Das Bild, dieser Gedanke, diese Ähnlichkeit der Schenkel, der Haare… sie werden zur Manie des Patitio, der seine Frau in dieser Nacht diese Pose einzunehmen bat, mit bedecktem Gesicht, geöffneten Beinen. Ein Foto müsse er machen, neckte er Silvia, wie es vllt Felipe Diaz gemacht hätte an seiner statt. Silvia ist empört, bittet ihn, sie in Ruhe zu lassen, sie sei müde…

Patitio und Felipe treffen sich, Felipe, der alternde Lüstling, der dem Alkohol zuspricht, erzählt von seiner neuesten Eroberung, bei der er zu seinem Kummer als Mann völlig versagt, die aber gerade deswegen bei ihm bleiben will. Das Motiv bleibt unklar, ist es das Versagen als Mann? Jedenfalls findet Patitio Felipe, der entgegen seiner Gewohnheit kurze Zeit später eine Verabredung nicht eingehalten hatte, mit einer Überdosis Schlaftabletten in seiner Wohnung tot auf. Und noch jemand taucht plötzlich in Felipes Wohnung auf und ist zu Tode erschrocken: Silvia.

Warum? Ein Verdacht taucht auf bei Patitio und wie es ist mit solchem Verdacht: er nährt sich selbst, zieht Kraft und Stärke aus der Eifersucht, die er weckt… und so geht Patitio heimlich noch einmal in des Verstorbenen Wohnung und durchwühlt sie. Und er findet, was er sucht: das Foto einer Frau wie auf besagtem Gemälde und ein Passfoto Silvias und von nun an kann ihn nichts mehr von der Überzeugung abbringen, seine Frau hätte eine Affäre gehabt mit seinem alten Freund….

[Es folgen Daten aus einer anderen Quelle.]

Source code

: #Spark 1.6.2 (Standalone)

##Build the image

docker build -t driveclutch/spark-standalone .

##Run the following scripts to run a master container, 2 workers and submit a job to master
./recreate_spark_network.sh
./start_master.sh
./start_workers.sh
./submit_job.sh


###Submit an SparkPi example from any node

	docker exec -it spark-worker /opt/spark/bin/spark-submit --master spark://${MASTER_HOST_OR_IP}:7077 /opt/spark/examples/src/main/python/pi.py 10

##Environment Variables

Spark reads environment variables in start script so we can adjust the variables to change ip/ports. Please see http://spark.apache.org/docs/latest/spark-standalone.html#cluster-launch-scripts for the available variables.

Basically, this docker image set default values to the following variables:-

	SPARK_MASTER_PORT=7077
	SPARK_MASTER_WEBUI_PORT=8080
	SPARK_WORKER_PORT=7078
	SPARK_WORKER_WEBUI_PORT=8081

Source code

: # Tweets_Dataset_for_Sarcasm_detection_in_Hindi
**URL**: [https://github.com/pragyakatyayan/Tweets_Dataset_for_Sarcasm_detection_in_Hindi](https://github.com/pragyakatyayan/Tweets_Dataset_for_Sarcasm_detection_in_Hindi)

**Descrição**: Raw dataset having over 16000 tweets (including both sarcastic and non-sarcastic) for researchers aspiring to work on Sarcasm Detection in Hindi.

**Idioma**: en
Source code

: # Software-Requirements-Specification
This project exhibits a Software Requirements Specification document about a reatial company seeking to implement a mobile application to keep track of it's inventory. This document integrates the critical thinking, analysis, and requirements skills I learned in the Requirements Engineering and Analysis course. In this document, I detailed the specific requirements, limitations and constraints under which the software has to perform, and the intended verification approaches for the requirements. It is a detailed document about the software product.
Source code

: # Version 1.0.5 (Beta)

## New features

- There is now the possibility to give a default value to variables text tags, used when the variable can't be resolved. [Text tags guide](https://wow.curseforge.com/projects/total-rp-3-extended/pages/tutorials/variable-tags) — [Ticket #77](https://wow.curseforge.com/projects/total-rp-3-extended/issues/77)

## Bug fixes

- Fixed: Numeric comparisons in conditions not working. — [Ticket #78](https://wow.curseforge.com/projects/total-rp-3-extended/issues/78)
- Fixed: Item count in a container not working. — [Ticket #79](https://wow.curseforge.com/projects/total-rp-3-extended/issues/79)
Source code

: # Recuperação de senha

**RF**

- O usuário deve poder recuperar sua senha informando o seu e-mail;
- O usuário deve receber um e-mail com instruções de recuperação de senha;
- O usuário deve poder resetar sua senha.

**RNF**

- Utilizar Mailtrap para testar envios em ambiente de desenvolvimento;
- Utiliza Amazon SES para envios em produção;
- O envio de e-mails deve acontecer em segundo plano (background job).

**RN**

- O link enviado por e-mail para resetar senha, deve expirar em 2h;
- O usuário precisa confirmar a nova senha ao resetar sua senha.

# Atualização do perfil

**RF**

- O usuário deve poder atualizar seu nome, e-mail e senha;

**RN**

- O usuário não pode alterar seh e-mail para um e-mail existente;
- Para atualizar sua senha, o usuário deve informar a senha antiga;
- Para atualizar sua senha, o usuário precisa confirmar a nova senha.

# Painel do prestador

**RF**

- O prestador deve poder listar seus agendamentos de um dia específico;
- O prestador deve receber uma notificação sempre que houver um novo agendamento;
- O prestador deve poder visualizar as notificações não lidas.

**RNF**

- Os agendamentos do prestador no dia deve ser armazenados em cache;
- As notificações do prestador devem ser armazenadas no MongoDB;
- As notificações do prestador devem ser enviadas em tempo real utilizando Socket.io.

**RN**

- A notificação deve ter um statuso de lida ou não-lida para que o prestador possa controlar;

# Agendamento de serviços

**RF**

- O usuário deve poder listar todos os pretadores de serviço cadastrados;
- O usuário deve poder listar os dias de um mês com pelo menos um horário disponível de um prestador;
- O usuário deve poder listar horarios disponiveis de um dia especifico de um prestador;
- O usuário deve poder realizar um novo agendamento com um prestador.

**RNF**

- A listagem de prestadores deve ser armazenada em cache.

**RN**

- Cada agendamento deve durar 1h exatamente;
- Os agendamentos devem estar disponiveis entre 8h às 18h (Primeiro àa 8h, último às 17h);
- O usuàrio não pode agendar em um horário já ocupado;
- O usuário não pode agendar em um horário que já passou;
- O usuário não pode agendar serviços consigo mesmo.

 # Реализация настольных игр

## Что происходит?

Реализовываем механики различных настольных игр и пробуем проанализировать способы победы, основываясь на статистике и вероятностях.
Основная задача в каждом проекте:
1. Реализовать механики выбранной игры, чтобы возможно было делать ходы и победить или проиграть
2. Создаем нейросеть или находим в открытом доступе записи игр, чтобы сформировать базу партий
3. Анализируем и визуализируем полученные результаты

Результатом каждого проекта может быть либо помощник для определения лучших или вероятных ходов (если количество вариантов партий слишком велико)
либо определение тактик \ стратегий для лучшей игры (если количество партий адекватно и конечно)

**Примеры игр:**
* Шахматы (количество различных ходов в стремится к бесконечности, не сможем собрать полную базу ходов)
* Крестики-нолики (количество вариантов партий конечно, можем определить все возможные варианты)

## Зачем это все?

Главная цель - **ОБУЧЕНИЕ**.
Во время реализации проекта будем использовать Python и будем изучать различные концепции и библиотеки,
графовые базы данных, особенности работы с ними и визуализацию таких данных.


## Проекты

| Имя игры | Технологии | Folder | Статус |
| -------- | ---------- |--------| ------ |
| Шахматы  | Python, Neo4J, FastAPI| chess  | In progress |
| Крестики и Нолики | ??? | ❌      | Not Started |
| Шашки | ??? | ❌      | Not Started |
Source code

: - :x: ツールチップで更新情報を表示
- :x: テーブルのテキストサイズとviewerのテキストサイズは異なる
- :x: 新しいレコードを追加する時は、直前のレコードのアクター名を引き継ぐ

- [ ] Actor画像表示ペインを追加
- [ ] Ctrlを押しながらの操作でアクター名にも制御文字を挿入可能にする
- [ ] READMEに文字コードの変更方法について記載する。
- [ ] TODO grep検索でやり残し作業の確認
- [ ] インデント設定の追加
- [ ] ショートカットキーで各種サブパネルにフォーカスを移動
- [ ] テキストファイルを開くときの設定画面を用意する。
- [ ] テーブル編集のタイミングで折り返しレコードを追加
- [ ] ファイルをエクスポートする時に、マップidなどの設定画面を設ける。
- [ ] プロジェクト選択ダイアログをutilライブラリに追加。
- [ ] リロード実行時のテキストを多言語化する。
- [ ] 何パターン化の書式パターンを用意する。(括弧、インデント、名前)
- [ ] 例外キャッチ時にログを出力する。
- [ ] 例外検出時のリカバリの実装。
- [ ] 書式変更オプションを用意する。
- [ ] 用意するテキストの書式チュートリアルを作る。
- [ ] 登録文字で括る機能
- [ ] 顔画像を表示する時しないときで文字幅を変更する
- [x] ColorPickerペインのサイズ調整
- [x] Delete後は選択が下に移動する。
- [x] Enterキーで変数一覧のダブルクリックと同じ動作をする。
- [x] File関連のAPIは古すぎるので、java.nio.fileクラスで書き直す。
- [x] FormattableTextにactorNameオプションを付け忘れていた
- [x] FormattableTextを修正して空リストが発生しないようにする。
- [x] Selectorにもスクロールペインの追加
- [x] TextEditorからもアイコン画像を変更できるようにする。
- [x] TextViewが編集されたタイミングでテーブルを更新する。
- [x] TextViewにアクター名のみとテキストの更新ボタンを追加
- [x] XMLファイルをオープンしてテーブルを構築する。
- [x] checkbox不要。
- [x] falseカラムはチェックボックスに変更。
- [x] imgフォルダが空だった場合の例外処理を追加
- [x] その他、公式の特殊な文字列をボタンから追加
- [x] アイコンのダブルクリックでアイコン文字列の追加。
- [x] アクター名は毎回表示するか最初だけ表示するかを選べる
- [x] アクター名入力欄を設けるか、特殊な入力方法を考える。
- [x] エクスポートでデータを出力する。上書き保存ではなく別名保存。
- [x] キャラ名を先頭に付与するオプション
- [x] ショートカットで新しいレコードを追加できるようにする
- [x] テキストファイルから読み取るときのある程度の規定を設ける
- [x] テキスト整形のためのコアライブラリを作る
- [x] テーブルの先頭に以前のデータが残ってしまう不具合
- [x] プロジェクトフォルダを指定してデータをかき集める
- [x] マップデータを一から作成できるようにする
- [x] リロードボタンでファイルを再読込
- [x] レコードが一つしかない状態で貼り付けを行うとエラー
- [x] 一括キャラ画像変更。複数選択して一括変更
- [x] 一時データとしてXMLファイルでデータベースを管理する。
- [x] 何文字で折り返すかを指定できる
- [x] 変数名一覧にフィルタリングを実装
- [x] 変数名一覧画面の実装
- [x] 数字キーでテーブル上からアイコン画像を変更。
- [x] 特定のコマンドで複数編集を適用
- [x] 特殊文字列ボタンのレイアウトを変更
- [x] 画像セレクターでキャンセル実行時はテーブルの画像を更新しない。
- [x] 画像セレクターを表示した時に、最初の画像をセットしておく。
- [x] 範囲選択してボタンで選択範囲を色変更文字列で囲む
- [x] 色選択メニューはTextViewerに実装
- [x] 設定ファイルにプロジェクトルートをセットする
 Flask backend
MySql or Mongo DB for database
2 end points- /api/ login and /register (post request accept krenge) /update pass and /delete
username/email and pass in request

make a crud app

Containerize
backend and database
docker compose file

Patitio sucht die Bestätigung des Verdachts und befragt alle Bekannten und Freunde, die unter Umständen von dem Verhältnis gewusst haben könnten. Und je mehr diese ihn einen Idioten schimpfen und wie absurd der Gedanke allein sei, desto mehr ist er von dessen Richtigkeit überzeugt. Er macht sich zum Narren, merkt es selbst, kann sich aber nicht dagegen wehren und schließlich bleibt ihm nur noch eine, die er fragen kann, die er in seinen Verdacht einweihen muss, da er spürt, wie ihn die Unsicherheit, das Nichtwissen (lieber noch, viel lieber als dieses wäre ihm sogar die Gewissheit, daß die Frau auf dem Foto seine wäre, damit könnte er leben…) langsam aber sich verrückt macht: Silvia selbst…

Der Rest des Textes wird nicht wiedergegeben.